We Celebrate a Poet for Europe in 2021
Written by Dr. Gian Luca Borghese, Director of the Italian Institute in Budapest
Those who have been distinguished by the superior Nature for the love of truth must show they have this at heart above all, just as they profited from the efforts of the ancients, they also work for those who come after them, so that posterity may profit from them too. Undoubtedly, they fail in their duty, first drawn abundantly from the common heritage, then completely disinterested in the idea of contributing something to the community: They will not be the trees along the rivers that in due time bear fruit, but rather a deadly chasm, always swallowing up and never returning anything, so expresses Dante at the beginning of his work De Monarchia his scruples about the task of the intellectual.
Seven hundred years after his death, his work remains fundamental and relevant for us as European citizens of the 21st century. The ancient tree, under its foliage, shows an intricate and immense structure: while the roots lie in the past, the tallest branches continue to bear fruit for the future. The Divina Commedia is a “world-class work” that expresses and transmits a rich European multicultural tradition. Though a product of its time, the horizon of the Commedia embraces a culture that includes classical Greek-Latin culture, from Ptolemy to Virgil, troubadour poetry and the Byzantine art of Ravenna, as well as a certain Christian theological pluralism for Islamic eschatology and mystical Judaism. Dante presents European culture in a very personal yet universal way through the voices of characters from diverse backgrounds that he meets along his path, with some even expressing themselves in their own language, like the Occitan poet Arnaut Daniel in the XXVI canto of the Purgatory. This united Europe of the Spirit goes from the Hellespont to the Pillars of Hercules, is bathed by the Mediterranean and extends geographically and culturally to the Hyperborean regions. Its complex intercultural pluralism exists even while containing inherent tensions and contradictions. In its “European” dimension Dante’s cultural horizon as a poet, historian, philosopher and theologian has its iconic representation in the fourth sky, the sky of the sun, with the congregation of wise human beings, whose wisdom lighted the way for other virtues, “mystics and rationalists, humble friars and scholars” who lived between the 4th and 13th centuries and came from various European countries.

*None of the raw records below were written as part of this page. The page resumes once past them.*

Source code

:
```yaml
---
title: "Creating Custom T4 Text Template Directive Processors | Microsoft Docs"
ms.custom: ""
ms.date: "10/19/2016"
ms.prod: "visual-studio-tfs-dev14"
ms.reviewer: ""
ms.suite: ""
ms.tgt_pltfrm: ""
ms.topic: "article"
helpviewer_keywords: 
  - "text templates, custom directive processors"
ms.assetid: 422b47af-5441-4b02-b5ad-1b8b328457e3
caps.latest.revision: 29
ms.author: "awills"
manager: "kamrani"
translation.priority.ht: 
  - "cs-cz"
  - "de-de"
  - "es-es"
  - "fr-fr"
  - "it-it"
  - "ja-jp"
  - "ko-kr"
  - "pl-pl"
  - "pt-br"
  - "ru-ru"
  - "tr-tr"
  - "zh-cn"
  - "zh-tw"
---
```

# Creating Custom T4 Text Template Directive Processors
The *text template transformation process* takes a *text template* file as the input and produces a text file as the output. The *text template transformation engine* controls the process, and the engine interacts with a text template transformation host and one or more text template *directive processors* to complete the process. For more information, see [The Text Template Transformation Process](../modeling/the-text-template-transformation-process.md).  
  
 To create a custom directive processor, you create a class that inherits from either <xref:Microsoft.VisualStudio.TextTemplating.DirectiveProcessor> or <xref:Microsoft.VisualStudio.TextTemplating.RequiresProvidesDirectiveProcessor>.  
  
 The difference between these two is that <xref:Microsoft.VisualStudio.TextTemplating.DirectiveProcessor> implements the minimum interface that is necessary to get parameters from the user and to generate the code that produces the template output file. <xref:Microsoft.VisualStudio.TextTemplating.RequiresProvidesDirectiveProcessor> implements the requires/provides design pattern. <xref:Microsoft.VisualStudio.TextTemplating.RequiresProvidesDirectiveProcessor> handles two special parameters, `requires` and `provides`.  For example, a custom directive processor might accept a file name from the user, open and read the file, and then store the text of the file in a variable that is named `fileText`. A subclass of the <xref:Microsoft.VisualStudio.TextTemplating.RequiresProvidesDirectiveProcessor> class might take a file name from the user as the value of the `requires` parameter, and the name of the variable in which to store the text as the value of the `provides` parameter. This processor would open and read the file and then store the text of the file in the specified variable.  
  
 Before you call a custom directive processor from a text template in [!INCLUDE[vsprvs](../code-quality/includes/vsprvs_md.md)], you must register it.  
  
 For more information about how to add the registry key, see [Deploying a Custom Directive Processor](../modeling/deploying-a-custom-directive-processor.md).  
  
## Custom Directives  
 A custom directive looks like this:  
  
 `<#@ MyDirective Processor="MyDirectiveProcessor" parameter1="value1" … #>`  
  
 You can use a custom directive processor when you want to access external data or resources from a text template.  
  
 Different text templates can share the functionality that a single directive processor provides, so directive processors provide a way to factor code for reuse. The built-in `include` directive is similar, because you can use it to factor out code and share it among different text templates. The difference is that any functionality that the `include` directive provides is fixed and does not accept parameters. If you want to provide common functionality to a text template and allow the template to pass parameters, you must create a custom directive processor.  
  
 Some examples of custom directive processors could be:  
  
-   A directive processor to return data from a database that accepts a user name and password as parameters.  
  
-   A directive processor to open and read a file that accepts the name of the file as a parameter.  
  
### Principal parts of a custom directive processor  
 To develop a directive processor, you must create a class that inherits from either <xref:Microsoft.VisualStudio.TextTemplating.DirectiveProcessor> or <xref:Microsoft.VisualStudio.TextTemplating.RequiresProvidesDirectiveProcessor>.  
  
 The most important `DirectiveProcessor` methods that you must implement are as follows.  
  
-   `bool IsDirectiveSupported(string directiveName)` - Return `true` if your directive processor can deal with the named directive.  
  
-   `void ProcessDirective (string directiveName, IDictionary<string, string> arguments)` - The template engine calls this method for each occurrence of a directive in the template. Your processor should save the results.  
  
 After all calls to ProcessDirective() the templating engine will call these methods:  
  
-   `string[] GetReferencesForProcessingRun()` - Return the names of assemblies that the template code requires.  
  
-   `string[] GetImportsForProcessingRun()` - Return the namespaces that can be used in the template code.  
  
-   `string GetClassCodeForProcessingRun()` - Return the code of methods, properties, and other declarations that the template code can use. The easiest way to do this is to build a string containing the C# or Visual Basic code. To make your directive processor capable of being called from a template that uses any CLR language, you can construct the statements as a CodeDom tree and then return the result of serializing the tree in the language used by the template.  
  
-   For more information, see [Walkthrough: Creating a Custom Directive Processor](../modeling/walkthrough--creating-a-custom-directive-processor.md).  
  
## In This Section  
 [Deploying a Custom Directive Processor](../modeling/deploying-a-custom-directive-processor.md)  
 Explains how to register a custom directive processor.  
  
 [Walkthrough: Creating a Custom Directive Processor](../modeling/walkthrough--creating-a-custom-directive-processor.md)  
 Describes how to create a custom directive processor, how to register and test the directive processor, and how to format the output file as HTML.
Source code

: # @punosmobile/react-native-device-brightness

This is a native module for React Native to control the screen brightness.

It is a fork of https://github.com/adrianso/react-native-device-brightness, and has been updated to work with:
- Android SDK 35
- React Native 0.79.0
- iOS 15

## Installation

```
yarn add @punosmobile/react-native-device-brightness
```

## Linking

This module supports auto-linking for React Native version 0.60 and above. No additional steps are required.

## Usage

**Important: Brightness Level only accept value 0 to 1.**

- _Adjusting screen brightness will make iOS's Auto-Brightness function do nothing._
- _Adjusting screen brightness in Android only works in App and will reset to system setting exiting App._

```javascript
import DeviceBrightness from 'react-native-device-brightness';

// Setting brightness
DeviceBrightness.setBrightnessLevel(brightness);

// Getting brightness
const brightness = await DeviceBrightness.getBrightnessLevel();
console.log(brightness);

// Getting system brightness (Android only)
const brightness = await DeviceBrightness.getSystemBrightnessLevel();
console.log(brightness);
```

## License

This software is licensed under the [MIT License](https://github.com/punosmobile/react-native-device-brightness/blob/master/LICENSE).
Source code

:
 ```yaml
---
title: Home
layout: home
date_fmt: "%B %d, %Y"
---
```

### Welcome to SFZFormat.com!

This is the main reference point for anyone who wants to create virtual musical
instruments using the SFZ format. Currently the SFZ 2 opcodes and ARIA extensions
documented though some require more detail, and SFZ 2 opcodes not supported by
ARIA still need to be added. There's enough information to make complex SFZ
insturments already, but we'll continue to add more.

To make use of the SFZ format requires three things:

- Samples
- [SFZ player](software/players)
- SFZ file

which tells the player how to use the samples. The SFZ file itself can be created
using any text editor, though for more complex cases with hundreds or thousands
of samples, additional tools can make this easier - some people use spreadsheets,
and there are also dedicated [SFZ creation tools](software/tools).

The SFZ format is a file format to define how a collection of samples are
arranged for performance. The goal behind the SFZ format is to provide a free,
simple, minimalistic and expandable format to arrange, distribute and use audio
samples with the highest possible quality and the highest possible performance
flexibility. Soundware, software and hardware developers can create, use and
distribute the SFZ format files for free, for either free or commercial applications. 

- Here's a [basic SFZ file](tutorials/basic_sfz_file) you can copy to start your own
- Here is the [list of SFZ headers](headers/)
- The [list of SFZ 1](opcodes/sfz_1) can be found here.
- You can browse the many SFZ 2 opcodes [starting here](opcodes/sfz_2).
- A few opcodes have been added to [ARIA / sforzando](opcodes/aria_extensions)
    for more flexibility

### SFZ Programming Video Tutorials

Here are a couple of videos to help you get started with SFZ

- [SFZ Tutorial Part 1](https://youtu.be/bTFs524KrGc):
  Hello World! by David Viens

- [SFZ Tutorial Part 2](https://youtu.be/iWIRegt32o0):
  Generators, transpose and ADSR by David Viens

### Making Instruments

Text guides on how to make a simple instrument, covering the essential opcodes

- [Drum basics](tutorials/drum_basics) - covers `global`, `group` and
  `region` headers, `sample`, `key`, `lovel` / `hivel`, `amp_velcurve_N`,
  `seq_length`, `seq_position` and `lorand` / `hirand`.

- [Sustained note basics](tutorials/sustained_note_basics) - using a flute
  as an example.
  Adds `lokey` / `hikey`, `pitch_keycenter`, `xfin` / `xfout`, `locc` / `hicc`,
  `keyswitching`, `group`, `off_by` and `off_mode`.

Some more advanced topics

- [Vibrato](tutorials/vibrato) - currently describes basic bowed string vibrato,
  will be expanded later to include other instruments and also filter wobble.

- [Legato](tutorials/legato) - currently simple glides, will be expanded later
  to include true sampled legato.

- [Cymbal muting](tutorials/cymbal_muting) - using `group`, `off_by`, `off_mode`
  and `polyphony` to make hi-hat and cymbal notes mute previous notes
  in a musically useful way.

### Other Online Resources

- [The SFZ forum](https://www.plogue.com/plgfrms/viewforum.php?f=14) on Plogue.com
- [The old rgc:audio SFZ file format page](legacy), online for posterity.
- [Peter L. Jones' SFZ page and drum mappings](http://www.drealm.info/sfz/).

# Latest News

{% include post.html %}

With his treatise De Monarchia, Dante confers a supranational, universalistic political framework to this European multicultural reality, with the two suns jointly representing political and spiritual power. While allegorical, this political organization is also concrete and specific, as it contains within itself a myriad of different languages and subjectivities, the reflection of the political reality of Dante’s time. This Dante’s dream is the image of a supranationally united Europe, which, however, contains and respects the inherent differences. Dante hopes that one day hatred will subside and that all cities of Italy will live in constructive peace and all nations of Europe will unite in knowledge and virtue, achieving the “universal peace” described in his Convivio. As many of his knowledgeable readers and commentators have pointed out, Dante’s vision is a European future. For Thomas S. Eliot “Dante is the most universal poet who wrote in a modern language. Dante, despite being Italian, is primarily European”. According to Osip Mandel’štam it would be “unthinkable to read Dante’s canti without referring them to the present” because they are “braced to perceive the future” (Conversazione su Dante, 1994). For the Russian poet, not only is the Comedy not conceived for Dante’s present, but Dante himself is never modern for anyone; he is rather a precursor, always looking to the future: «Dante is anti-modernist. His contemporaneity is inexhaustible, incalculable and inextinguishable». The Albanian writer and poet Ismail Kadare argued in his essay on Dante: “Our planet is too small to afford the luxury of ignoring Dante Alighieri. Escaping Dante is as impossible as escaping one’s conscience. No other literary creation places human consciousness, or rather its sunsets, to such an extent in its epicentre” (Dante, l’incontournable – Ou Brève histoire de l’Albanie avec Dante Alighieri, 2006).
We therefore take the opportunity of the VII Centenary of the poet’s death to re-read his work not only as the North Star of Italian literature, but as the mirror of what the European conscience has been able to transmit over the centuries, from poetry to political thought and from linguistics to religion. And time is no object for the reader, it springs out directly from reading Dante’s masterpiece: “The Divine Comedy does not so much take up the reader’s time as augment it, as if it were a musical composition being performed. As it becomes longer, the poem moves further away from its end, and its very end comes unexpectedly and sounds like the beginning” (Osip Mandel’štam, Conversazione su Dante).